§ **Material for the task**:
+ + + + + + +

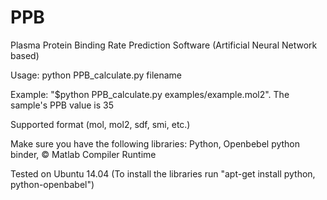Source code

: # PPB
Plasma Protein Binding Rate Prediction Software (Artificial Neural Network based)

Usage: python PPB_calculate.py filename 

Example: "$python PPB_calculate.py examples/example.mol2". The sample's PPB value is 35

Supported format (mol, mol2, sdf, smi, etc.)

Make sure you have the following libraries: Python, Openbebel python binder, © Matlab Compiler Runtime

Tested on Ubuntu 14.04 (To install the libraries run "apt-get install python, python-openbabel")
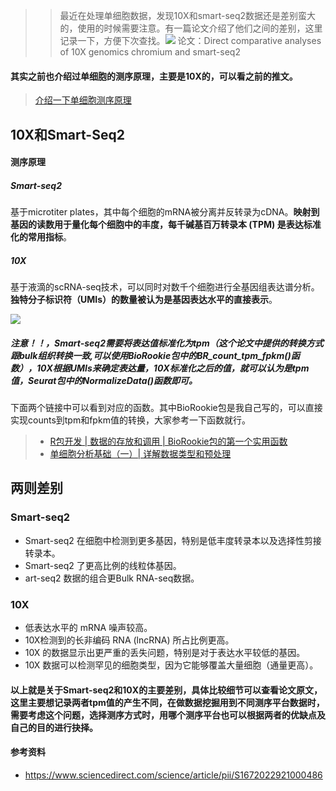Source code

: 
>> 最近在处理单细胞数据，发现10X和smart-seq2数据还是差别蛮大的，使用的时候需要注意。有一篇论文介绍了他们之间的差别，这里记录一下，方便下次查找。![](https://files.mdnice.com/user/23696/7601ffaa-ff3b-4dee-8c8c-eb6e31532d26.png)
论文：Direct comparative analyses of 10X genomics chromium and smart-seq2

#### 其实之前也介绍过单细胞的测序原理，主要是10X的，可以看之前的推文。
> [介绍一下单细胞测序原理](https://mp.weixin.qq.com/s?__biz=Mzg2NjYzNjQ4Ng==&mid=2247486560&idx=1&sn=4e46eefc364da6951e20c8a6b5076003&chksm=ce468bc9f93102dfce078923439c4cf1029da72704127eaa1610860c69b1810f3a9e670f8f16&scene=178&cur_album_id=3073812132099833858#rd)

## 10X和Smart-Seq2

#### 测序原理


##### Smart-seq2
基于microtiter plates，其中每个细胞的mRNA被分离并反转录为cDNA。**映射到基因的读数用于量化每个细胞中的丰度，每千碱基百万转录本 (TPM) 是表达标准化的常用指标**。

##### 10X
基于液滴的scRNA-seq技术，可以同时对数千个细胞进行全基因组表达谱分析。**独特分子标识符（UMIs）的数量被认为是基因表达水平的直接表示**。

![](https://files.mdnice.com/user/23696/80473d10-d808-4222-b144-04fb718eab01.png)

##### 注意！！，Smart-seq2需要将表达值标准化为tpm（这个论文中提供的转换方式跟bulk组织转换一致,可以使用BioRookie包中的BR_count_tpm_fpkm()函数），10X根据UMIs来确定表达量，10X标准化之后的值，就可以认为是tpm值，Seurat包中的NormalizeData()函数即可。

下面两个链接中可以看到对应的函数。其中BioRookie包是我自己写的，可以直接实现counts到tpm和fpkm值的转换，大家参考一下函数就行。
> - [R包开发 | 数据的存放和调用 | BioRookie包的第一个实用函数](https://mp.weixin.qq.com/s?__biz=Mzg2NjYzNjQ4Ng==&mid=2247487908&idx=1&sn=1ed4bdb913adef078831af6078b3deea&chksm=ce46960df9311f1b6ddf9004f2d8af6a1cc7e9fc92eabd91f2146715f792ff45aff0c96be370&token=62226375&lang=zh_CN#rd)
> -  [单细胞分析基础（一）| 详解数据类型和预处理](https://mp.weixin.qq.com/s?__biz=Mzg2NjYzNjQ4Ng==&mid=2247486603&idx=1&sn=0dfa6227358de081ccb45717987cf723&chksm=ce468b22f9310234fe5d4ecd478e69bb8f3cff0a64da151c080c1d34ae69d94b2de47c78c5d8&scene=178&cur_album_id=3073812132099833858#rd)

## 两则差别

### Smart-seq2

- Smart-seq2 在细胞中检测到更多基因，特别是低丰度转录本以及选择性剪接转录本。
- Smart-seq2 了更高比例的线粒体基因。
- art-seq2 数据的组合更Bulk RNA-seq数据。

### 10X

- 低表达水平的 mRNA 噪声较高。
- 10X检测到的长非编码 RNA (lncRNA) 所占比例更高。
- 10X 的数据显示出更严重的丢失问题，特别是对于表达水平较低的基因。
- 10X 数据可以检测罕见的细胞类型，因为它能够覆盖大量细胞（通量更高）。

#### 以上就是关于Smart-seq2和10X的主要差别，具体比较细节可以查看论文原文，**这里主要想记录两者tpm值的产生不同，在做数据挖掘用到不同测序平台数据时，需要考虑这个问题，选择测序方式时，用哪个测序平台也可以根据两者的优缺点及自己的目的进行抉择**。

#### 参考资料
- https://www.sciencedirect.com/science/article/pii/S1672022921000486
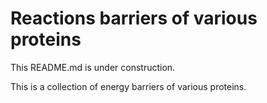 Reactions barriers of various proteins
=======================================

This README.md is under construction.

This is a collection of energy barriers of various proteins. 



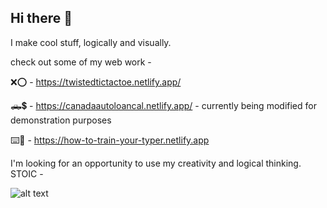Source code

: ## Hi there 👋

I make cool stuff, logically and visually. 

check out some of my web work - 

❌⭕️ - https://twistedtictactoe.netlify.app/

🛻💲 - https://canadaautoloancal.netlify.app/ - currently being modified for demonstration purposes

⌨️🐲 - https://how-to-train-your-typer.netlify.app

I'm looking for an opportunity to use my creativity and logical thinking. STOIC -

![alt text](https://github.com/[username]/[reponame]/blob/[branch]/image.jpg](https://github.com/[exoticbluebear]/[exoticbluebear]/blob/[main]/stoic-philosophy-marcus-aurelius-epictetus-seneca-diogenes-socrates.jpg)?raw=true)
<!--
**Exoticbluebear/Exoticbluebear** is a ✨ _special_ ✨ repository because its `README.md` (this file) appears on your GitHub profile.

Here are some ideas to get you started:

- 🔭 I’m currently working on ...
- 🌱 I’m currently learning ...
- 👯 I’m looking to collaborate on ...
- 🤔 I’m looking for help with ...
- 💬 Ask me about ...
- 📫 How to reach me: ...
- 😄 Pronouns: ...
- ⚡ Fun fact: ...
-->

+ + + + + + +

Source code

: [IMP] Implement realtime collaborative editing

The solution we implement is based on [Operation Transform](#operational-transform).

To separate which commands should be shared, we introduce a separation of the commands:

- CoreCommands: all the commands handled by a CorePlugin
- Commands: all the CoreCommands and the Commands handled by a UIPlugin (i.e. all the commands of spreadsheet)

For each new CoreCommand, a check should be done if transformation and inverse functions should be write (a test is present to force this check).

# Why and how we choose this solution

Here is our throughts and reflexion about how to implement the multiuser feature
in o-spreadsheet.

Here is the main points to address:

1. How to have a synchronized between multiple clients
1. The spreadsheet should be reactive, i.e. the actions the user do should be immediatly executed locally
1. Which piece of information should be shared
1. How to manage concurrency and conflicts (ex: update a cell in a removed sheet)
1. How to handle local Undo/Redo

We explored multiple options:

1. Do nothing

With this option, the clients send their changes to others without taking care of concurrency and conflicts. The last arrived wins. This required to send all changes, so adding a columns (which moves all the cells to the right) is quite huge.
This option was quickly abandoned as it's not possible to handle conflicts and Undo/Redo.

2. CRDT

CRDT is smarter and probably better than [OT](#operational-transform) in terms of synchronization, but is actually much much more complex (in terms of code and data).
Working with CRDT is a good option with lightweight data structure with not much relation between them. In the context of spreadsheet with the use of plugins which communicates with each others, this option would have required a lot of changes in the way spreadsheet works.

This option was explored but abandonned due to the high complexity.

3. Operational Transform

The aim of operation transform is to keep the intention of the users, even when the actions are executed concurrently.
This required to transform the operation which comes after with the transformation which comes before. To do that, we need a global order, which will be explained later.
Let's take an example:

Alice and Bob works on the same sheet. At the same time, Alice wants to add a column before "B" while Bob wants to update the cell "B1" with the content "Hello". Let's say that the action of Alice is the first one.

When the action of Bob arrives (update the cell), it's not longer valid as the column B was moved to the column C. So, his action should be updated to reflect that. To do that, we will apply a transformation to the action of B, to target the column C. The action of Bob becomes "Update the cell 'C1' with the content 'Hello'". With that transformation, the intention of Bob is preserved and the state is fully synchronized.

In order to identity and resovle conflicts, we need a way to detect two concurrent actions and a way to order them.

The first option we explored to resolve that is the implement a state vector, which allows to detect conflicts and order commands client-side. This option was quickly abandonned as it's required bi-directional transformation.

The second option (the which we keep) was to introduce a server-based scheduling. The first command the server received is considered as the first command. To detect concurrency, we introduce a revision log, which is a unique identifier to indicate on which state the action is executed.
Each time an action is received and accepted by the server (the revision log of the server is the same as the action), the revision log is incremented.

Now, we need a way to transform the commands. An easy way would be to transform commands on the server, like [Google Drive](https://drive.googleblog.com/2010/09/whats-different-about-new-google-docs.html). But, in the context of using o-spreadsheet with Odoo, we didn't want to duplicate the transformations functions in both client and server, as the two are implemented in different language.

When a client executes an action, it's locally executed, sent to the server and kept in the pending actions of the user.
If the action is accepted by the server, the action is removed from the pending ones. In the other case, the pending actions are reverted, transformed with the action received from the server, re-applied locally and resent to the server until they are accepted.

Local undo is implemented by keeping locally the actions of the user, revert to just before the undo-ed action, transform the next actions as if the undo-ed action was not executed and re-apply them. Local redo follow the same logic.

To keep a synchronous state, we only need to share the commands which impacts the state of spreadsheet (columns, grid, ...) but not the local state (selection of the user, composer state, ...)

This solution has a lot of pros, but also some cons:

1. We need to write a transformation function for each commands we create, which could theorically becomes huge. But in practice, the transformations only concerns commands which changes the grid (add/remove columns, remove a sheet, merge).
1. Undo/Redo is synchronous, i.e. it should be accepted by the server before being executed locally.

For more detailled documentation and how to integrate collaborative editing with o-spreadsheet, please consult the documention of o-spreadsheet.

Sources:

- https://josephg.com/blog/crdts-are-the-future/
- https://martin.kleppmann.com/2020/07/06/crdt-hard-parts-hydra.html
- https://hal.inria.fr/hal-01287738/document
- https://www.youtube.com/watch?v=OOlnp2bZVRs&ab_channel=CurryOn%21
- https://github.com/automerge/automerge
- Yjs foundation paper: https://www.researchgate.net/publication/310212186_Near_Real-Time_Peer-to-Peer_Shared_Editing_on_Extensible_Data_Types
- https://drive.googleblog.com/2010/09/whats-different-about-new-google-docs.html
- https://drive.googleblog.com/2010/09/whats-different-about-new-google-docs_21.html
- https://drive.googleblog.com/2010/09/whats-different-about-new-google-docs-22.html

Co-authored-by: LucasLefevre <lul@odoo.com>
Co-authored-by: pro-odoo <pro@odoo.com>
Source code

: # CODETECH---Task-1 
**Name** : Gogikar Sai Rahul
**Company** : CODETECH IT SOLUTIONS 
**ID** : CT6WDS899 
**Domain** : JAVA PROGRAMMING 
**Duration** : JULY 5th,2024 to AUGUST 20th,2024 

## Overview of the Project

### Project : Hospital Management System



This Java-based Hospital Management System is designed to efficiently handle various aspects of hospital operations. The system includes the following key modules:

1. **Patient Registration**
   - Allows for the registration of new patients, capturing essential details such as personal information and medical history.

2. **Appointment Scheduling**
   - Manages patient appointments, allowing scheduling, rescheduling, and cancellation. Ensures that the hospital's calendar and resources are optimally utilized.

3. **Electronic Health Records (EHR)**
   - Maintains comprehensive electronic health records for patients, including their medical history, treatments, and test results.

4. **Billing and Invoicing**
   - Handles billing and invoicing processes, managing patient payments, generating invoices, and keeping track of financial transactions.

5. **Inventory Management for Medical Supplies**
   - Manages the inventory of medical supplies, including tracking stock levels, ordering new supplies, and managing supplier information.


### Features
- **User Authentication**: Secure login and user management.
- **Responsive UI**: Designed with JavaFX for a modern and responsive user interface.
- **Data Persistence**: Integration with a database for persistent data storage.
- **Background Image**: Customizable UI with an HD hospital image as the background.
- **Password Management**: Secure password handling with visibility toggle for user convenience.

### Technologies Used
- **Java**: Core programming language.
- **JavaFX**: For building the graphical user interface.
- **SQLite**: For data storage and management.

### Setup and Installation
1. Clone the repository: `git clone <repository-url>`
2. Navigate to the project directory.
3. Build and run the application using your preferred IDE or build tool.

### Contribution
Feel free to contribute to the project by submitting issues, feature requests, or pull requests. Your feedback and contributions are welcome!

+ + + + + + +

§ **What you need to do**:
Copy out, word for word, the part of the entries above that begins at the line with "- CoreCommands: all" and ends at the line with "1. The spreadsheet", including both.

§ **Task answer**:
- CoreCommands: all the commands handled by a CorePlugin
- Commands: all the CoreCommands and the Commands handled by a UIPlugin (i.e. all the commands of spreadsheet)

For each new CoreCommand, a check should be done if transformation and inverse functions should be write (a test is present to force this check).

# Why and how we choose this solution

Here is our throughts and reflexion about how to implement the multiuser feature
in o-spreadsheet.

Here is the main points to address:

1. How to have a synchronized between multiple clients
1. The spreadsheet should be reactive, i.e. the actions the user do should be immediatly executed locally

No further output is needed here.